● WHAT YOU HAVE TO DO: In the data below, find the line containing "- **Synonyms and", then set down that line and every later line up to and including the line containing "- **OpenAI API**: For", exactly.
════
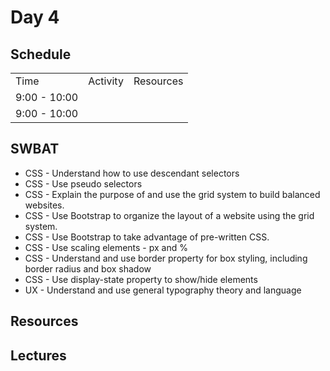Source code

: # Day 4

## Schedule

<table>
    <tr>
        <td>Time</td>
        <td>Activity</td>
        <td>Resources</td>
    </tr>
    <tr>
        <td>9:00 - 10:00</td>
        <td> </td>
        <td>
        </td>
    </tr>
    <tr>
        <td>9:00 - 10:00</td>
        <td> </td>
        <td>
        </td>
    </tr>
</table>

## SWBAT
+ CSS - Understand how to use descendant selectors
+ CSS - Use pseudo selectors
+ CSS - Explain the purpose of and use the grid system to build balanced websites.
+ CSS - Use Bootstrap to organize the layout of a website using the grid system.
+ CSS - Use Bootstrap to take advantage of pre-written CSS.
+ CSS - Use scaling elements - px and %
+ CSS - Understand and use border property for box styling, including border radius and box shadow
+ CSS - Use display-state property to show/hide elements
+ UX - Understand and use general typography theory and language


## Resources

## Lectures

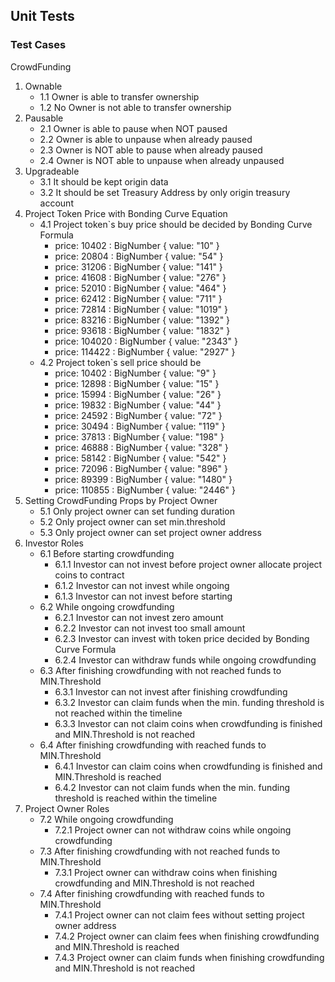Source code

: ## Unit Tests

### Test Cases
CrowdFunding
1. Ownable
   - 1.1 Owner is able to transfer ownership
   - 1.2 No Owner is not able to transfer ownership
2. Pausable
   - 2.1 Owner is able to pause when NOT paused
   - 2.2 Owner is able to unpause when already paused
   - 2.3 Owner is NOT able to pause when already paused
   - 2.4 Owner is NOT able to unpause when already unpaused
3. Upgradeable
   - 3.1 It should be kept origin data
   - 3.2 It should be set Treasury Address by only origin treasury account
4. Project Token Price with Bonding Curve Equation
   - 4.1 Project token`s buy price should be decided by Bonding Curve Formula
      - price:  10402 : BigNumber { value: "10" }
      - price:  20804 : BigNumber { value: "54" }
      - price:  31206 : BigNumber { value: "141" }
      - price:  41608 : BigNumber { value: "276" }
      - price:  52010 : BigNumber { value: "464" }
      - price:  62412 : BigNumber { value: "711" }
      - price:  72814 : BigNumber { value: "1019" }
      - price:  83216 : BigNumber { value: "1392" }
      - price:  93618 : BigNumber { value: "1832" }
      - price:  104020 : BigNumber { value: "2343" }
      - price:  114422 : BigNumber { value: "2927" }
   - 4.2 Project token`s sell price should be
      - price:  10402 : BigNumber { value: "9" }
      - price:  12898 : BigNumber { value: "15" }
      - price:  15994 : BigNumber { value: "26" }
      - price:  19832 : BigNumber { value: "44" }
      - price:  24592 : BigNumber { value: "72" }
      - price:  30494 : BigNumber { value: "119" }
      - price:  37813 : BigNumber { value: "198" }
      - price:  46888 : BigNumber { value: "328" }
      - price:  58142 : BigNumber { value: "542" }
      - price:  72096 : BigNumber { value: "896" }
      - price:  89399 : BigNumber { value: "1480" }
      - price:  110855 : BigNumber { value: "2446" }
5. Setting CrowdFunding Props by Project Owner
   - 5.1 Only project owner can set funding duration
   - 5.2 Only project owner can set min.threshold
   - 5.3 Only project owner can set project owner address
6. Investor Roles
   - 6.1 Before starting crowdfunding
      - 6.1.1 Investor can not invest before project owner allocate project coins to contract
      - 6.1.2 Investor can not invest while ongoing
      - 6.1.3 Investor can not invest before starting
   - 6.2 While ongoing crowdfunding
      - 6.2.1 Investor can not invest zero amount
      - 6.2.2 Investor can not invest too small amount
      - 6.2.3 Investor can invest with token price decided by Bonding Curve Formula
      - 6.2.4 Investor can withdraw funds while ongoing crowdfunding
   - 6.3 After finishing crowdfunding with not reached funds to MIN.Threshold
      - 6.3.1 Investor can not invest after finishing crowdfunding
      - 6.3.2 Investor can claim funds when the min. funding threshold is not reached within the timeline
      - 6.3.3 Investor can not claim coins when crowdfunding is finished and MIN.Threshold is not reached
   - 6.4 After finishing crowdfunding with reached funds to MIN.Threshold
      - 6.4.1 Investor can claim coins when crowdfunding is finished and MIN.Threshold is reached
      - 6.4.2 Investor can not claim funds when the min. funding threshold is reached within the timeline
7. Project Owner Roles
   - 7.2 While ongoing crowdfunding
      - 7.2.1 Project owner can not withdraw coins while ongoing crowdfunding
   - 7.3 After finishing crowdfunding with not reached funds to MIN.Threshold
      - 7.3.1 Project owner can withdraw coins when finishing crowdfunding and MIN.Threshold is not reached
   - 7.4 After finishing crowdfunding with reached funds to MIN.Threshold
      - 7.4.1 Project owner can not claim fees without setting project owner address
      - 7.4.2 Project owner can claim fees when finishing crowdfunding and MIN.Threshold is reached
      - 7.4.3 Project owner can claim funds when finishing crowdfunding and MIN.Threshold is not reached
════
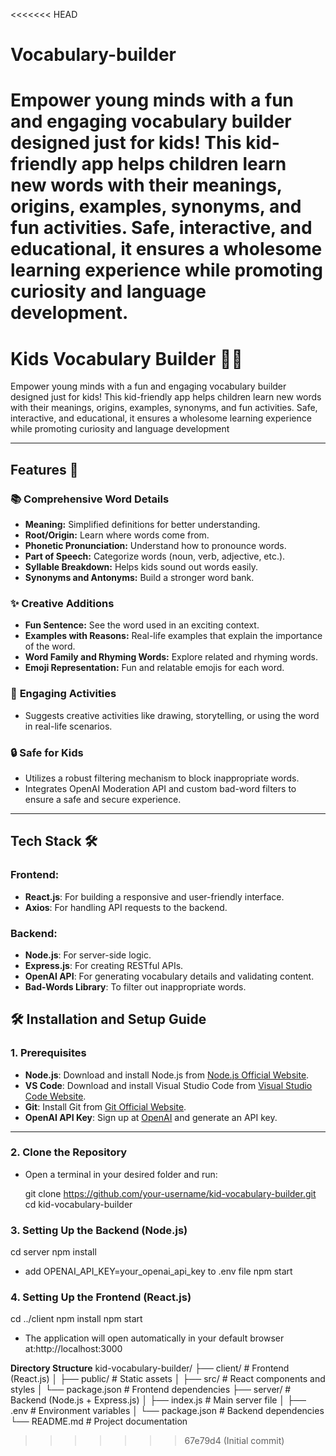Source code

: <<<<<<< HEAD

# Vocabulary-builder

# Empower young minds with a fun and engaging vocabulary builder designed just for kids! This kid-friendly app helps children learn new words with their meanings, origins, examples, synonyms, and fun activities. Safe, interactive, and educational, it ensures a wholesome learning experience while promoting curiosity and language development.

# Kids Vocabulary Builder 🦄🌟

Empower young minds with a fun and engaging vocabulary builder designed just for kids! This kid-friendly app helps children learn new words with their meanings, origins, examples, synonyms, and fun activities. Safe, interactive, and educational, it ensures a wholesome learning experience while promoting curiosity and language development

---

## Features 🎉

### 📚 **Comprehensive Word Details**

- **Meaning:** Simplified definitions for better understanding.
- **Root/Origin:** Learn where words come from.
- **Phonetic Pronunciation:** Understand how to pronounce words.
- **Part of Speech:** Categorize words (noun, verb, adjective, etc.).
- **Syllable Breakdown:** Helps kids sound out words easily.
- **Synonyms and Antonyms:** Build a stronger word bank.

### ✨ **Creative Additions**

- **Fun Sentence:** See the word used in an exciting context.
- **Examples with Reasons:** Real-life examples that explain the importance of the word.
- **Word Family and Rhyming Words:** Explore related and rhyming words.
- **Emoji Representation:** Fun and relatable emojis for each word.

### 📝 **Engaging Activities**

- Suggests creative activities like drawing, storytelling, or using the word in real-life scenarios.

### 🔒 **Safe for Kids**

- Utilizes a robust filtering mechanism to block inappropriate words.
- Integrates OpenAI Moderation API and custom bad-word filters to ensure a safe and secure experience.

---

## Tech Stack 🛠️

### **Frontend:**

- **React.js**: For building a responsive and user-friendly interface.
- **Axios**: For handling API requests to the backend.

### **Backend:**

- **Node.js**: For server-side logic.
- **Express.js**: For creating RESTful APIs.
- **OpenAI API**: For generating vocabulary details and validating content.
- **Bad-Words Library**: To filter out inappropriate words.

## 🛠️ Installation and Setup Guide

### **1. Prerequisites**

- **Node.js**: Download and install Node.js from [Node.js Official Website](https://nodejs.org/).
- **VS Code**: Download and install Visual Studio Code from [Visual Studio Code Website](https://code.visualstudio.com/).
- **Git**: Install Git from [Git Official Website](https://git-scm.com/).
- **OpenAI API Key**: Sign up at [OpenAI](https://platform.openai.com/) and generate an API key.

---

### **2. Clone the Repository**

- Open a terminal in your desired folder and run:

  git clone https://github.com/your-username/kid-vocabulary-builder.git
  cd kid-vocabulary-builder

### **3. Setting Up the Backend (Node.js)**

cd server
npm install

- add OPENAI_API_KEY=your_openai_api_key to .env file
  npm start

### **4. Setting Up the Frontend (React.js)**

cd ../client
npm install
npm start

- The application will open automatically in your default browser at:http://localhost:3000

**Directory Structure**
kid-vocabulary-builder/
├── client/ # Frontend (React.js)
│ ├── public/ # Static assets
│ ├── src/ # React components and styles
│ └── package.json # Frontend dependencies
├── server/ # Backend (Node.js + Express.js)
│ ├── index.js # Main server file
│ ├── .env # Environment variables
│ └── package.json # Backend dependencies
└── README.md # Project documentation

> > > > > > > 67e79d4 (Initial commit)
════
● TASK SOLUTION:
- **Synonyms and Antonyms:** Build a stronger word bank.

### ✨ **Creative Additions**

- **Fun Sentence:** See the word used in an exciting context.
- **Examples with Reasons:** Real-life examples that explain the importance of the word.
- **Word Family and Rhyming Words:** Explore related and rhyming words.
- **Emoji Representation:** Fun and relatable emojis for each word.

### 📝 **Engaging Activities**

- Suggests creative activities like drawing, storytelling, or using the word in real-life scenarios.

### 🔒 **Safe for Kids**

- Utilizes a robust filtering mechanism to block inappropriate words.
- Integrates OpenAI Moderation API and custom bad-word filters to ensure a safe and secure experience.

---

## Tech Stack 🛠️

### **Frontend:**

- **React.js**: For building a responsive and user-friendly interface.
- **Axios**: For handling API requests to the backend.

### **Backend:**

- **Node.js**: For server-side logic.
- **Express.js**: For creating RESTful APIs.
- **OpenAI API**: For generating vocabulary details and validating content.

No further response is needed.